Неожиданно в том направлении началась стрельба.
— О, доамне! — напугался Тодор и побежал влево, в гущу леса.
У самого обрыва, где начинается крутой спуск к Днестру, заметил людей с оружием — бегут на звуки стрельбы. Значит, к лодке не пробраться. Надо искать брод. Перекрестясь, приготовился прыгать с обрыва, но кто-то схватил его сзади за руки, приподнял, как ребенка, и положил на бровку обрыва лицом к земле.
— Тише! Не кричать и не двигаться, — приказал человек и быстро обыскал все карманы, — А теперь подымайтесь и пойдем с нами.
Перепуганный Падурару дрожал всем телом и еле держался на ногах. А тут еще двое задержавших направили на него ружья.
— Не стреляйте, домнул! Я ничего плохого вам не сделал, — взмолился Тодор.
Великжанов успокоил нарушителя. Он таки разыскал его на базаре и сопровождал всю дорогу до обрыва.
Шум, вызванный стрельбой, утих. Как потом выяснилось, находившиеся в наряде Воронин и Иванов приняли в темноте пни срубленных деревьев за пробирающихся к реке лазутчиков и открыли заградительный огонь. Прибывшая на место тревожная группа сняла незадачливый наряд.
Байда не выдержал постельного режима — острое недомогание прошло — и явился на заставу как раз в то время, когда привели задержанного.

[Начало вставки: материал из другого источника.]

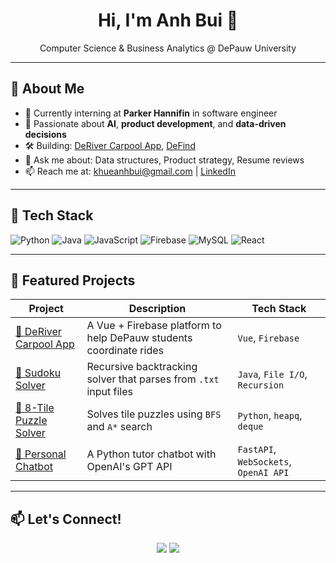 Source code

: <h1 align="center">Hi, I'm Anh Bui 👋</h1>
<p align="center">
  Computer Science & Business Analytics @ DePauw University
</p>

---

## 💼 About Me

- 🔭 Currently interning at **Parker Hannifin** in software engineer
- 🧠 Passionate about **AI**, **product development**, and **data-driven decisions**
- 🛠️ Building: [DeRiver Carpool App](https://github.com/buikhueanh/DeRiver_Carpool_App), [DeFind](https://github.com/buikhueanh/DeFind)
- 💬 Ask me about: Data structures, Product strategy, Resume reviews
- 📫 Reach me at: [khueanhbui@gmail.com](mailto:khueanhbui@gmail.com) | [LinkedIn](https://www.linkedin.com/in/anh-k-bui-b3954b212/)

---

## 🚀 Tech Stack

![Python](https://img.shields.io/badge/-Python-333333?style=flat&logo=python)
![Java](https://img.shields.io/badge/-Java-333333?style=flat&logo=java)
![JavaScript](https://img.shields.io/badge/-JavaScript-333333?style=flat&logo=javascript)
![Firebase](https://img.shields.io/badge/-Firebase-333333?style=flat&logo=firebase)
![MySQL](https://img.shields.io/badge/-MySQL-333333?style=flat&logo=mysql)
![React](https://img.shields.io/badge/-React-333333?style=flat&logo=react)

---

## 🌱 Featured Projects

| Project | Description | Tech Stack |
|--------|-------------|------------|
| [🚌 DeRiver Carpool App](https://github.com/buikhueanh/DeRiver_Carpool_App) | A Vue + Firebase platform to help DePauw students coordinate rides | `Vue`, `Firebase` |
| [🧮 Sudoku Solver](https://github.com/buikhueanh/Sudoku_Solver) | Recursive backtracking solver that parses from `.txt` input files | `Java`, `File I/O`, `Recursion` |
| [🧠 8-Tile Puzzle Solver](https://github.com/buikhueanh/8-Tile_Puzzle_Solver) | Solves tile puzzles using `BFS` and `A*` search | `Python`, `heapq`, `deque` |
| [🤖 Personal Chatbot](https://github.com/buikhueanh/personal_chatbot) | A Python tutor chatbot with OpenAI's GPT API | `FastAPI`, `WebSockets`, `OpenAI API` |

---

## 📫 Let's Connect!

<p align="center">
  <a href="https://www.linkedin.com/in/anh-k-bui-b3954b212/"><img src="https://img.shields.io/badge/-LinkedIn-blue?style=flat&logo=linkedin" /></a>
  <a href="mailto:khueanhbui@email.com"><img src="https://img.shields.io/badge/-Email-black?style=flat&logo=gmail" /></a>
</p>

Падурару на вопросы Кольцова отвечал на характерном для местного населения языке, в котором свободно уживались украинские, молдавские и польские слова. Ходил, мол, к родственникам в село Грушку. При Польше граничеры разрешали им такие посещения.
— Несчастье задержало меня на целую неделю, а дома жена и дочь лежат больные. Бог знает, что с ними может приключиться… Отпустите меня, домнул командир!
Он так искренне убивался, такое неподдельное горе сквозило со слезами из его глаз, что посторонний наблюдатель готов был поверить каждому его слову.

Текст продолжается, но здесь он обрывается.